*To do*
Nothing is needed except the lines below that run from the one with "陈昌雨控诉父亲纵火，是一桩旧" through the one with "只不过，在这对母子生活了十几", repeated exactly.

*Extracted data*
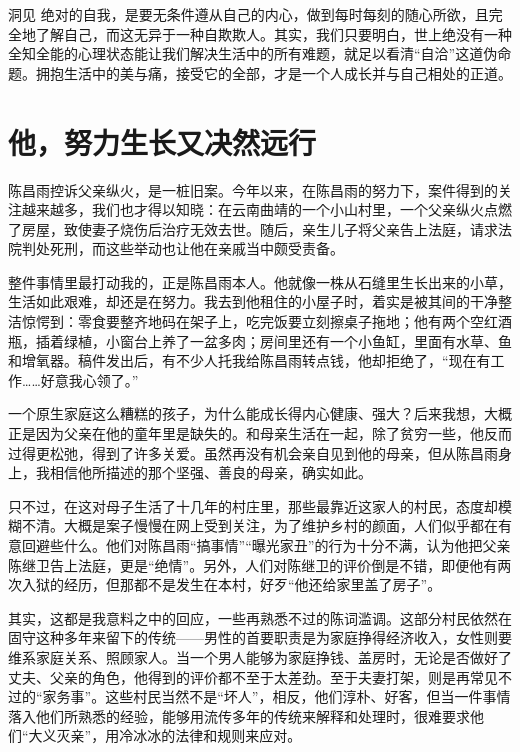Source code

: \begin{quoteBox}{洞见}
绝对的自我，是要无条件遵从自己的内心，做到每时每刻的随心所欲，且完全地了解自己，而这无异于一种自欺欺人。其实，我们只要明白，世上绝没有一种全知全能的心理状态能让我们解决生活中的所有难题，就足以看清“自洽”这道伪命题。拥抱生活中的美与痛，接受它的全部，才是一个人成长并与自己相处的正道。
\end{quoteBox}

\clearpage
\section*{他，努力生长又决然远行}

陈昌雨控诉父亲纵火，是一桩旧案。今年以来，在陈昌雨的努力下，案件得到的关注越来越多，我们也才得以知晓：在云南曲靖的一个小山村里，一个父亲纵火点燃了房屋，致使妻子烧伤后治疗无效去世。随后，亲生儿子将父亲告上法庭，请求法院判处死刑，而这些举动也让他在亲戚当中颇受责备。

整件事情里最打动我的，正是陈昌雨本人。他就像一株从石缝里生长出来的小草，生活如此艰难，却还是在努力。我去到他租住的小屋子时，着实是被其间的干净整洁惊愕到：零食要整齐地码在架子上，吃完饭要立刻擦桌子拖地；他有两个空红酒瓶，插着绿植，小窗台上养了一盆多肉；房间里还有一个小鱼缸，里面有水草、鱼和增氧器。稿件发出后，有不少人托我给陈昌雨转点钱，他却拒绝了，“现在有工作……好意我心领了。”

一个原生家庭这么糟糕的孩子，为什么能成长得内心健康、强大？后来我想，大概正是因为父亲在他的童年里是缺失的。和母亲生活在一起，除了贫穷一些，他反而过得更松弛，得到了许多关爱。虽然再没有机会亲自见到他的母亲，但从陈昌雨身上，我相信他所描述的那个坚强、善良的母亲，确实如此。

只不过，在这对母子生活了十几年的村庄里，那些最靠近这家人的村民，态度却模糊不清。大概是案子慢慢在网上受到关注，为了维护乡村的颜面，人们似乎都在有意回避些什么。他们对陈昌雨“搞事情”“曝光家丑”的行为十分不满，认为他把父亲陈继卫告上法庭，更是“绝情”。另外，人们对陈继卫的评价倒是不错，即便他有两次入狱的经历，但那都不是发生在本村，好歹“他还给家里盖了房子”。

其实，这都是我意料之中的回应，一些再熟悉不过的陈词滥调。这部分村民依然在固守这种多年来留下的传统——男性的首要职责是为家庭挣得经济收入，女性则要维系家庭关系、照顾家人。当一个男人能够为家庭挣钱、盖房时，无论是否做好了丈夫、父亲的角色，他得到的评价都不至于太差劲。至于夫妻打架，则是再常见不过的“家务事”。这些村民当然不是“坏人”，相反，他们淳朴、好客，但当一件事情落入他们所熟悉的经验，能够用流传多年的传统来解释和处理时，很难要求他们“大义灭亲”，用冷冰冰的法律和规则来应对。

*Solution to this problem*
陈昌雨控诉父亲纵火，是一桩旧案。今年以来，在陈昌雨的努力下，案件得到的关注越来越多，我们也才得以知晓：在云南曲靖的一个小山村里，一个父亲纵火点燃了房屋，致使妻子烧伤后治疗无效去世。随后，亲生儿子将父亲告上法庭，请求法院判处死刑，而这些举动也让他在亲戚当中颇受责备。

整件事情里最打动我的，正是陈昌雨本人。他就像一株从石缝里生长出来的小草，生活如此艰难，却还是在努力。我去到他租住的小屋子时，着实是被其间的干净整洁惊愕到：零食要整齐地码在架子上，吃完饭要立刻擦桌子拖地；他有两个空红酒瓶，插着绿植，小窗台上养了一盆多肉；房间里还有一个小鱼缸，里面有水草、鱼和增氧器。稿件发出后，有不少人托我给陈昌雨转点钱，他却拒绝了，“现在有工作……好意我心领了。”

一个原生家庭这么糟糕的孩子，为什么能成长得内心健康、强大？后来我想，大概正是因为父亲在他的童年里是缺失的。和母亲生活在一起，除了贫穷一些，他反而过得更松弛，得到了许多关爱。虽然再没有机会亲自见到他的母亲，但从陈昌雨身上，我相信他所描述的那个坚强、善良的母亲，确实如此。

只不过，在这对母子生活了十几年的村庄里，那些最靠近这家人的村民，态度却模糊不清。大概是案子慢慢在网上受到关注，为了维护乡村的颜面，人们似乎都在有意回避些什么。他们对陈昌雨“搞事情”“曝光家丑”的行为十分不满，认为他把父亲陈继卫告上法庭，更是“绝情”。另外，人们对陈继卫的评价倒是不错，即便他有两次入狱的经历，但那都不是发生在本村，好歹“他还给家里盖了房子”。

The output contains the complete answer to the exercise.